● **Instructions for the task**
Throughout the entries below, report every line where "Borrar" is found.

(Beginning of Data extracts)

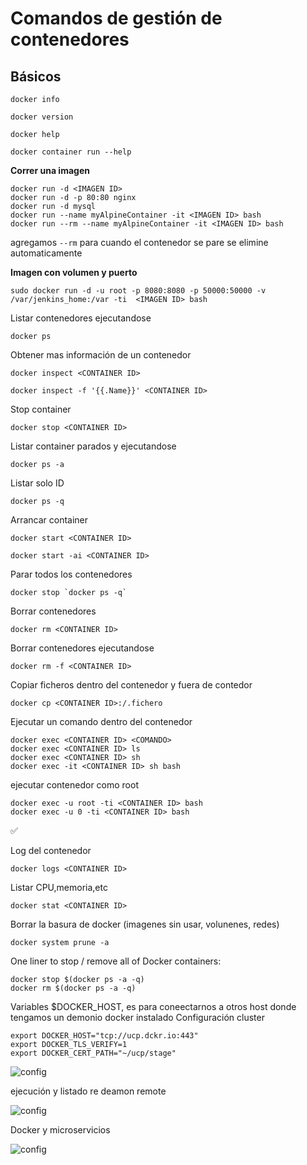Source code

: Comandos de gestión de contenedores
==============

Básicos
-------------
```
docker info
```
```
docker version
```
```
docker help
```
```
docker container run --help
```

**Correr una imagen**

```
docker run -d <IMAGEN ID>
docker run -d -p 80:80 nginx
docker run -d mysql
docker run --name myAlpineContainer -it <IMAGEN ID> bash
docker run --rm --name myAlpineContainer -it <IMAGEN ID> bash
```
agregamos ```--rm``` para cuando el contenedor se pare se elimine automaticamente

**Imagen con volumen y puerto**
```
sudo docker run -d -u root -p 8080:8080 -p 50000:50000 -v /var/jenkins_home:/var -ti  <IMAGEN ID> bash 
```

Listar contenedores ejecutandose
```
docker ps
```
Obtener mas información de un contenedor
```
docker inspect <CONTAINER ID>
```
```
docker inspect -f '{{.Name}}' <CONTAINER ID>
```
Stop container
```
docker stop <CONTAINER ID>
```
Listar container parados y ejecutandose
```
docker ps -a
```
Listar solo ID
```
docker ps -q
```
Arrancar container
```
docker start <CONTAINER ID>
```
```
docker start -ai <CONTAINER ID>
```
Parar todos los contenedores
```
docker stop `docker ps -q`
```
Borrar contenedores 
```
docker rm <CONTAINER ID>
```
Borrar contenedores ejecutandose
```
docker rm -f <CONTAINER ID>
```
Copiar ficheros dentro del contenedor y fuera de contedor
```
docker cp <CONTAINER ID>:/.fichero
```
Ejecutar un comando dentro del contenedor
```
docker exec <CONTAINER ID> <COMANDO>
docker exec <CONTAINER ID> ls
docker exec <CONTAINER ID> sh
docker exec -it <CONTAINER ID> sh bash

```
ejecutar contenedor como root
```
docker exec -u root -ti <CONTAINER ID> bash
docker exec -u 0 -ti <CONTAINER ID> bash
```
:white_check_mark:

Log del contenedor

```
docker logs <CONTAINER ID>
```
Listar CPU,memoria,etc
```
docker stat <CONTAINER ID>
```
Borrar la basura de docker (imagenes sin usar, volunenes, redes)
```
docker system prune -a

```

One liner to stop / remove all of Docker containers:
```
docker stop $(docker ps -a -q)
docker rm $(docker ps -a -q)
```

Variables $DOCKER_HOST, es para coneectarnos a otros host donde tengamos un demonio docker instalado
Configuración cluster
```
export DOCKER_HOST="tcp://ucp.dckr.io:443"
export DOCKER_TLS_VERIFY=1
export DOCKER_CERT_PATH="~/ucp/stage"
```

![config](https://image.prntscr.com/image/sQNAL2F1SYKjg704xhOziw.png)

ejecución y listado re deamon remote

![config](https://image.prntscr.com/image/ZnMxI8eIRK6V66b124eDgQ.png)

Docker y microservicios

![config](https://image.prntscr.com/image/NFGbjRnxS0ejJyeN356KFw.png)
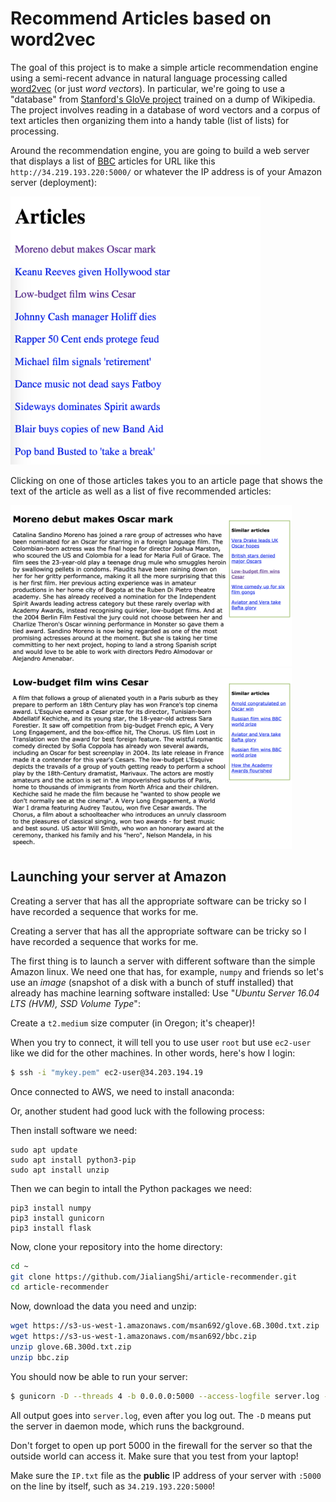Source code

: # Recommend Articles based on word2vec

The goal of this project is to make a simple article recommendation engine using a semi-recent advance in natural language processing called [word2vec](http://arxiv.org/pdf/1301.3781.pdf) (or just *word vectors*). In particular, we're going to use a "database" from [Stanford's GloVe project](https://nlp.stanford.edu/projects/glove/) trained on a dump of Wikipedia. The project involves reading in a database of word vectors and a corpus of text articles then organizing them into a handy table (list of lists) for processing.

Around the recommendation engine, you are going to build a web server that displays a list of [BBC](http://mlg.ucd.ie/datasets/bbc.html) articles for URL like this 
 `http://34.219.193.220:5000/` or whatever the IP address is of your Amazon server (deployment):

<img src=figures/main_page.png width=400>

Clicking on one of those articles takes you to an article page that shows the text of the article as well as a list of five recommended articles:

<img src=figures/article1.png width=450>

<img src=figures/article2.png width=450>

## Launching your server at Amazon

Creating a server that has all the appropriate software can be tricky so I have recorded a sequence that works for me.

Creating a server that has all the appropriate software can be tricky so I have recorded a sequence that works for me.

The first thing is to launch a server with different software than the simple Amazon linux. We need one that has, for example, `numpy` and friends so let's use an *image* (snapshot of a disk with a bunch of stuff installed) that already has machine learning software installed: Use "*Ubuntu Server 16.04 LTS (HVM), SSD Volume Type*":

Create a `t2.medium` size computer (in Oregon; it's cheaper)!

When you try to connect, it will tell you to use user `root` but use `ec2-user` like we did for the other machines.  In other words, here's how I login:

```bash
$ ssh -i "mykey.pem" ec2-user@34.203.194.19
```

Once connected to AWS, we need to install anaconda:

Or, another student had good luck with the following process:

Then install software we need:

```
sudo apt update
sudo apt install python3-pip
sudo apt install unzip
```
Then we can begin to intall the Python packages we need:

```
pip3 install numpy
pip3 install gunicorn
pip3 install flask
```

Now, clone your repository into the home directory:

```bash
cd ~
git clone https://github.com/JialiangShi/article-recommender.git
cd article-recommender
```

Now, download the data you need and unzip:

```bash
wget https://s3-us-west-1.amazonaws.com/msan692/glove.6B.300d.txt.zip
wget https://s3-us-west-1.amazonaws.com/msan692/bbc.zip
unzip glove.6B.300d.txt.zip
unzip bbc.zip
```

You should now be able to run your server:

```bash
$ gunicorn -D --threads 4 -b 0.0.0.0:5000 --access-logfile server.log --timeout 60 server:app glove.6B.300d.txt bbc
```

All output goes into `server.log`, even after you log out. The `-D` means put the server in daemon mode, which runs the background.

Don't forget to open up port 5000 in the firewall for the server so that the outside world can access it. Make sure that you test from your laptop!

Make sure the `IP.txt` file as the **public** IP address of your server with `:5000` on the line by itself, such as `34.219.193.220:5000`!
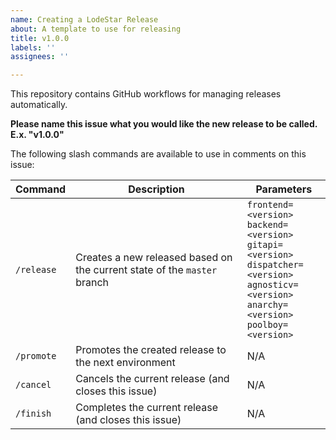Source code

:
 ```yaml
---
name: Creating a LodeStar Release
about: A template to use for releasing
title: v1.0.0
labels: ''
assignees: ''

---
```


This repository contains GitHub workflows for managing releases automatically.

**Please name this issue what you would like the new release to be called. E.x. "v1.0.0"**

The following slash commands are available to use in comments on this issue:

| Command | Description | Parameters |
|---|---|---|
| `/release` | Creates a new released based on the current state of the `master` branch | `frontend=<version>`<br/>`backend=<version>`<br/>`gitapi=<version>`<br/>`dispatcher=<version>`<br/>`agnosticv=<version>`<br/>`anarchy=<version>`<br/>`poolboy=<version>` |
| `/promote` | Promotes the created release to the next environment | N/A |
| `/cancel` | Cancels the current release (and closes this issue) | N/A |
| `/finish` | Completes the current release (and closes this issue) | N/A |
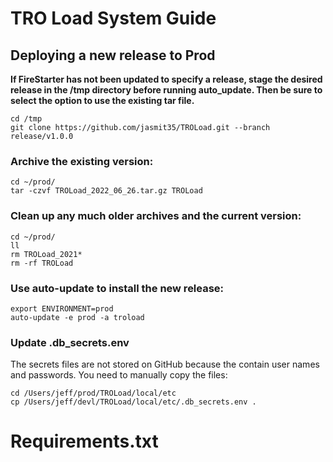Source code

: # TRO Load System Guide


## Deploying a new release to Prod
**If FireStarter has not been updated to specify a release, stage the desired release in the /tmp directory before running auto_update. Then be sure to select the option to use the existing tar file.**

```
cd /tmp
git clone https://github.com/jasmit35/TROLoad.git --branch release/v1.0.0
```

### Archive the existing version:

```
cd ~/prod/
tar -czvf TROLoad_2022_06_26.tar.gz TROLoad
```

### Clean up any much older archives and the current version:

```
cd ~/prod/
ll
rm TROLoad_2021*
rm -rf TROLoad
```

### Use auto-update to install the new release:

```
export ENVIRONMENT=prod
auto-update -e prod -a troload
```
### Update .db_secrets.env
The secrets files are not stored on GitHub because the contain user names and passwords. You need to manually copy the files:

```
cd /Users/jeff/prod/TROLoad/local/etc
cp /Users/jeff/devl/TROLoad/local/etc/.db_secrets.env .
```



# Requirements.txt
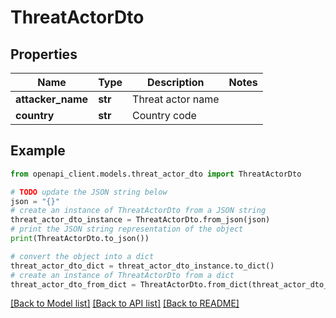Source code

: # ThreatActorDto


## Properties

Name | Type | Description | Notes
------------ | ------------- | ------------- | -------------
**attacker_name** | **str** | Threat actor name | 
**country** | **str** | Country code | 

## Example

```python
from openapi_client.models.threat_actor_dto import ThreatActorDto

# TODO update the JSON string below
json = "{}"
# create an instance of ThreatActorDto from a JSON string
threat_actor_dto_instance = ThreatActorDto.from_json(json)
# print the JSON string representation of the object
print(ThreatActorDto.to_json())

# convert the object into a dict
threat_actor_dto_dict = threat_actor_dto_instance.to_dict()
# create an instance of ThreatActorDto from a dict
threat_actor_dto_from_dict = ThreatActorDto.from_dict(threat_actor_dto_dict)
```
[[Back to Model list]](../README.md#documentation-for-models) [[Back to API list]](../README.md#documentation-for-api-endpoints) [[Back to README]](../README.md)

(End of Data extracts)
(Beginning of Data extracts)

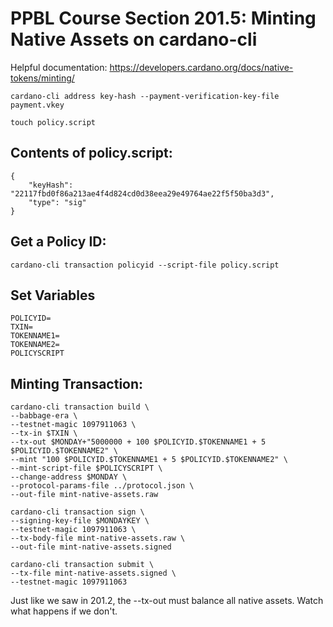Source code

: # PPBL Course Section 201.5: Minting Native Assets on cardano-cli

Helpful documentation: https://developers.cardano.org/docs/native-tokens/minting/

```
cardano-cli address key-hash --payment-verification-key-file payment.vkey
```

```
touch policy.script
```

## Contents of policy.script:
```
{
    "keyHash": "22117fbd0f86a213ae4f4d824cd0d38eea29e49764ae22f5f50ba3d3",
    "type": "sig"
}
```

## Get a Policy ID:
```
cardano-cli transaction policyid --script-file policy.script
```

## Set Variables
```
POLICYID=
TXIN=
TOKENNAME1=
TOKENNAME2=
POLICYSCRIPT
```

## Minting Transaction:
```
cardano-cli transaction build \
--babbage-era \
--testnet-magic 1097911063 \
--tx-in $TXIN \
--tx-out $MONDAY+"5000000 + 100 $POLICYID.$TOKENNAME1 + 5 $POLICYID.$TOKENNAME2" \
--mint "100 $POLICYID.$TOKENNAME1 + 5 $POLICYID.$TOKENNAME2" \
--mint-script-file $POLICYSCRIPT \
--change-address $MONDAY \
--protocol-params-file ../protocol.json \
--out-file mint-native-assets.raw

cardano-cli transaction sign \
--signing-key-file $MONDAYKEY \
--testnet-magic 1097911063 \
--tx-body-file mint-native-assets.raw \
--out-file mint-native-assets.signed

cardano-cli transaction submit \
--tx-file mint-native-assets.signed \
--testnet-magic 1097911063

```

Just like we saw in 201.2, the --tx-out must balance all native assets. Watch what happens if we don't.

(End of Data extracts)

● **Your response**
Borrar contenedores 
Borrar contenedores ejecutandose
Borrar la basura de docker (imagenes sin usar, volunenes, redes)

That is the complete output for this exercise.